> **PROVIDED DATA**

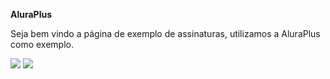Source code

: **AluraPlus** 
<p>Seja bem vindo a página de exemplo de assinaturas, utilizamos a AluraPlus como exemplo.</p>

<img class="descktop" src="https://github.com/LucasMiranda7/AluraPlus/assets/143975592/3a0ff13c-d74b-4d80-a42a-85f90421db75">
<img class="mobile" src="https://github.com/LucasMiranda7/AluraPlus/assets/143975592/1bebeb53-69d5-4994-9353-9ce907ca9e89">

<style>
  .mobile {
    align-itens: center;
  }
</style>
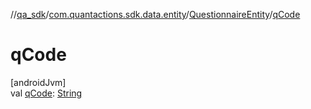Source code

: //[qa_sdk](../../../index.md)/[com.quantactions.sdk.data.entity](../index.md)/[QuestionnaireEntity](index.md)/[qCode](q-code.md)

# qCode

[androidJvm]\
val [qCode](q-code.md): [String](https://kotlinlang.org/api/latest/jvm/stdlib/kotlin/-string/index.html)
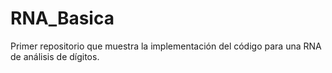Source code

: # RNA_Basica
Primer repositorio que muestra la implementación del código para una RNA de análisis de dígitos.
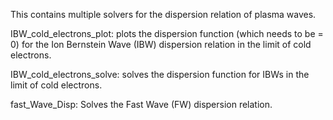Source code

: This contains multiple solvers for the dispersion relation of plasma waves.

IBW_cold_electrons_plot: plots the dispersion function (which needs to be = 0) for the Ion Bernstein Wave (IBW) dispersion relation in the limit of cold electrons. 

IBW_cold_electrons_solve: solves the dispersion function for IBWs in the limit of cold electrons.

fast_Wave_Disp: Solves the Fast Wave (FW) dispersion relation.
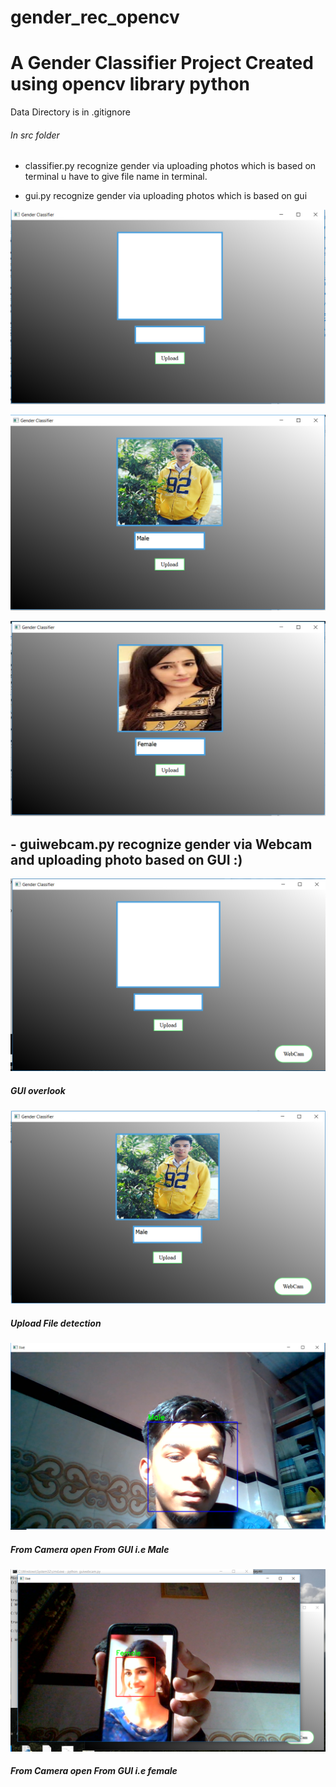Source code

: # gender_rec_opencv
# A Gender Classifier Project Created using opencv library python
Data Directory is in .gitignore

###### In src folder 
- classifier.py recognize gender via uploading photos which is based on terminal
u have to give file name in terminal.

- gui.py recognize gender via uploading photos which is based on gui

![GUI](output/gender.PNG)

![GUI](output/2.PNG)

![GUI](output/3.PNG)

## - guiwebcam.py recognize gender via Webcam and uploading photo based on GUI :)

![GUI](output/gui.PNG)
##### GUI overlook

![GUI](output/upload.PNG)
##### Upload File detection

![GUI](output/Capture.PNG)
##### From Camera open From GUI i.e Male

![GUI](output/s.PNG)
##### From Camera open From GUI i.e female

> **ASSIGNED TASK**
None of the pictures should be copied, but every record above must be restated in full.

> **RESPONSE TO THIS TASK**
Source code

: **AluraPlus** 
<p>Seja bem vindo a página de exemplo de assinaturas, utilizamos a AluraPlus como exemplo.</p>

<img class="descktop" src="https://github.com/LucasMiranda7/AluraPlus/assets/143975592/3a0ff13c-d74b-4d80-a42a-85f90421db75">
<img class="mobile" src="https://github.com/LucasMiranda7/AluraPlus/assets/143975592/1bebeb53-69d5-4994-9353-9ce907ca9e89">

<style>
  .mobile {
    align-itens: center;
  }
</style>
Source code

: //[qa_sdk](../../../index.md)/[com.quantactions.sdk.data.entity](../index.md)/[QuestionnaireEntity](index.md)/[qCode](q-code.md)

# qCode

[androidJvm]\
val [qCode](q-code.md): [String](https://kotlinlang.org/api/latest/jvm/stdlib/kotlin/-string/index.html)
Source code

: # RNA_Basica
Primer repositorio que muestra la implementación del código para una RNA de análisis de dígitos.
Source code

: This contains multiple solvers for the dispersion relation of plasma waves.

IBW_cold_electrons_plot: plots the dispersion function (which needs to be = 0) for the Ion Bernstein Wave (IBW) dispersion relation in the limit of cold electrons. 

IBW_cold_electrons_solve: solves the dispersion function for IBWs in the limit of cold electrons.

fast_Wave_Disp: Solves the Fast Wave (FW) dispersion relation.
Source code

: # gender_rec_opencv
# A Gender Classifier Project Created using opencv library python
Data Directory is in .gitignore

###### In src folder 
- classifier.py recognize gender via uploading photos which is based on terminal
u have to give file name in terminal.

- gui.py recognize gender via uploading photos which is based on gui

![GUI](output/gender.PNG)

![GUI](output/2.PNG)

![GUI](output/3.PNG)

## - guiwebcam.py recognize gender via Webcam and uploading photo based on GUI :)

![GUI](output/gui.PNG)
##### GUI overlook

![GUI](output/upload.PNG)
##### Upload File detection

![GUI](output/Capture.PNG)
##### From Camera open From GUI i.e Male

![GUI](output/s.PNG)
##### From Camera open From GUI i.e female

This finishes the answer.